Switch statement variadic template expansion

Question

Let me please consider the following synthetic example:

inline int fun2(int x) {
    return x;
}
inline int fun2(double x) {
    return 0;   
}
inline int fun2(float x) {
    return -1;   
}

int fun(const std::tuple<int,double,float>& t, std::size_t i) {
    switch(i) {
        case 0: return fun2(std::get<0>(t));
        case 1: return fun2(std::get<1>(t));
        case 2: return fun2(std::get<2>(t));
    }    
}

The question is how should I expand this to the general case

template<class... Args> int fun(const std::tuple<Args...>& t, std::size_t i) {
// ?
}

Guaranteeing that

fun2 can be inlined into fun
search complexity not worse than O(log(i)) (for large i).

It is known that optimizer usually uses lookup jump table or compile-time binary search tree when large enough switch expanded. So, I would like to keep this property affecting performance for large number of items.

Update #3: I remeasured performance with uniform random index value:

                      1       10      20      100
@TartanLlama
    gcc               ~0      42.9235 44.7900 46.5233
    clang             10.2046 38.7656 40.4316 41.7557
@chris-beck
    gcc               ~0      37.564  51.3653 81.552
    clang             ~0      38.0361 51.6968 83.7704
naive tail recursion
    gcc                3.0798 40.6061 48.6744 118.171
    clang             11.5907 40.6197 42.8172 137.066
manual switch statement
    gcc                       41.7236 
    clang                      7.3768

Update #2: It seems that clang is able to inline functions in @TartanLlama solution whereas gcc always generates function call.

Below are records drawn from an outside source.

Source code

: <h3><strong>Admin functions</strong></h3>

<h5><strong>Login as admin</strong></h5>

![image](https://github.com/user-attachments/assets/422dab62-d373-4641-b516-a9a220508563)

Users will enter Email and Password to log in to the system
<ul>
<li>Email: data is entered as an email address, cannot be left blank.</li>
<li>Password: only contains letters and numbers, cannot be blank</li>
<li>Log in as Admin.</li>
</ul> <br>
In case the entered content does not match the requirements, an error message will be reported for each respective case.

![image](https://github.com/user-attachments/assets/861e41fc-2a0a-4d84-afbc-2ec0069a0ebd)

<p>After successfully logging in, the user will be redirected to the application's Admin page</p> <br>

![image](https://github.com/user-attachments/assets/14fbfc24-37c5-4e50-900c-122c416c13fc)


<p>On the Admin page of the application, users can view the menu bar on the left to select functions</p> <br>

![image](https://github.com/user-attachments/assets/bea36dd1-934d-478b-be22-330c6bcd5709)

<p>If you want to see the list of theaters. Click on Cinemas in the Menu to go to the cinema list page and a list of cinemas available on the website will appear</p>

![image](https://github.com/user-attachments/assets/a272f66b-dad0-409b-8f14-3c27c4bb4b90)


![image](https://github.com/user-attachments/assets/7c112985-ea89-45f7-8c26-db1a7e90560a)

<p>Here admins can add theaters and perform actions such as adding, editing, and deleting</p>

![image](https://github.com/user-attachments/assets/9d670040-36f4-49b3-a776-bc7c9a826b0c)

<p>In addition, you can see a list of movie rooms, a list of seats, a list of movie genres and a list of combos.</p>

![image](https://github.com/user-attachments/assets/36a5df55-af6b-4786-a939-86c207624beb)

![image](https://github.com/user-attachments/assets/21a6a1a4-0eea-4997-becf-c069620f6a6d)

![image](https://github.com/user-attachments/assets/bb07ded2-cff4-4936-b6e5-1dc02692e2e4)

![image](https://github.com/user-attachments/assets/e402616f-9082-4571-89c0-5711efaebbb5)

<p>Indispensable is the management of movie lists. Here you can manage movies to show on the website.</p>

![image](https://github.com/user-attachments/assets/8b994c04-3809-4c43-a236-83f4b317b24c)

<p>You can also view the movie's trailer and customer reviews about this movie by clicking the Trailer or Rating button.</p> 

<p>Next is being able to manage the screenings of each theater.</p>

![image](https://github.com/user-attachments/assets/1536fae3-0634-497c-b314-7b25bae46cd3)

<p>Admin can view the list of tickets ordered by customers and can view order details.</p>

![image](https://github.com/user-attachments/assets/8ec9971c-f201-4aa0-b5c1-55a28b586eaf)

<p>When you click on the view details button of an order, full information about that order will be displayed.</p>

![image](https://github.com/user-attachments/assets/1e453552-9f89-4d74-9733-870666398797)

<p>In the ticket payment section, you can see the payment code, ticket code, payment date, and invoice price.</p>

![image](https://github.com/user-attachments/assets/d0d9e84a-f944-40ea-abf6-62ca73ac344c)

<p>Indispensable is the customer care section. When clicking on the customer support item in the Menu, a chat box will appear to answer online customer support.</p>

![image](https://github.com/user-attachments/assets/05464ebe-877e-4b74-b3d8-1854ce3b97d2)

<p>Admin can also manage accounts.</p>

A binary search tree is actually much better than O(log(i)). It's O(log(k)), where k is the number of distinct i in the switch. — Borealid, Aug 26 '15 at 20:49
https://gist.github.com/lichray/dd803a8bb3461fc842e5 (not my code, it's a C++Now 2015 lightning talk). — T.C., Aug 26 '15 at 22:06
Just as a comment on the optimization results -- a lot of times when I use variants in my programs, I'm doing it for extra flexibility, but one of the data types of the variant is actually the most common. For instance if you have a `std::vector>` often one of the messages is the most common. Or if you have something like a boost property tree, each node is a variant but if the fanout is large then most of the nodes are leaves (strings). In these situations my implementation will benefit greatly from branch prediction, while a jump table won't. — Chris Beck, Aug 27 '15 at 17:40
Out of interest, can you share the program you are using for benchmarking so we can poke and prod it? — TartanLlama, Aug 27 '15 at 21:37
https://gist.github.com/matwey/d2985fb9dcb14302ad33 https://gist.github.com/matwey/3dbeacee1cdaf3217dfd Please, also point me where I am wrong. — 0x2207, Aug 28 '15 at 07:21
@0x2207 If I run this program, I get `5500000000 must be 21000000000` This does not look like it's a correct result? — dyp, Aug 28 '15 at 07:55
@0x2207 I think it should be `55*ntry`, because `10*(10+1)/2 == 110/2 == 55` — dyp, Aug 28 '15 at 08:02
On my machine, using `-O3 -march=native`, clang++ produces a program which is almost **20 times faster** than what g++ produces, for TartanLlama's solution. — dyp, Aug 28 '15 at 08:05
Interestingly, the reverse happens for Chris Beck's solution :( The time required by the executable produced by clang++ for Chris Beck's solution is of the same order as the time required by the exe produced by g++ for TartanLlama's solution. — dyp, Aug 28 '15 at 08:07
@dyp this is because clang++ inlined all functions and calculated 55 for you in compile time, could you look into assembler? Seems we need different test-suite. — 0x2207, Aug 28 '15 at 08:14
@0x2207 Yes, certainly looks like it. OTOH, it seems g++ precomputes the other solution. http://coliru.stacked-crooked.com/a/02276d4082e96c3c — dyp, Aug 28 '15 at 08:25
Let us [continue this discussion in chat](http://chat.stackoverflow.com/rooms/88164/discussion-between-0x2207-and-dyp). — 0x2207, Aug 28 '15 at 08:27

Chris Beck · Answer 1 · 2015-08-27T18:33:39.870

Ok, I rewrote my answer. This gives a different approach to what TartanLlama and also what I suggested before. This meets your complexity requirement and doesn't use function pointers so everything is inlineable.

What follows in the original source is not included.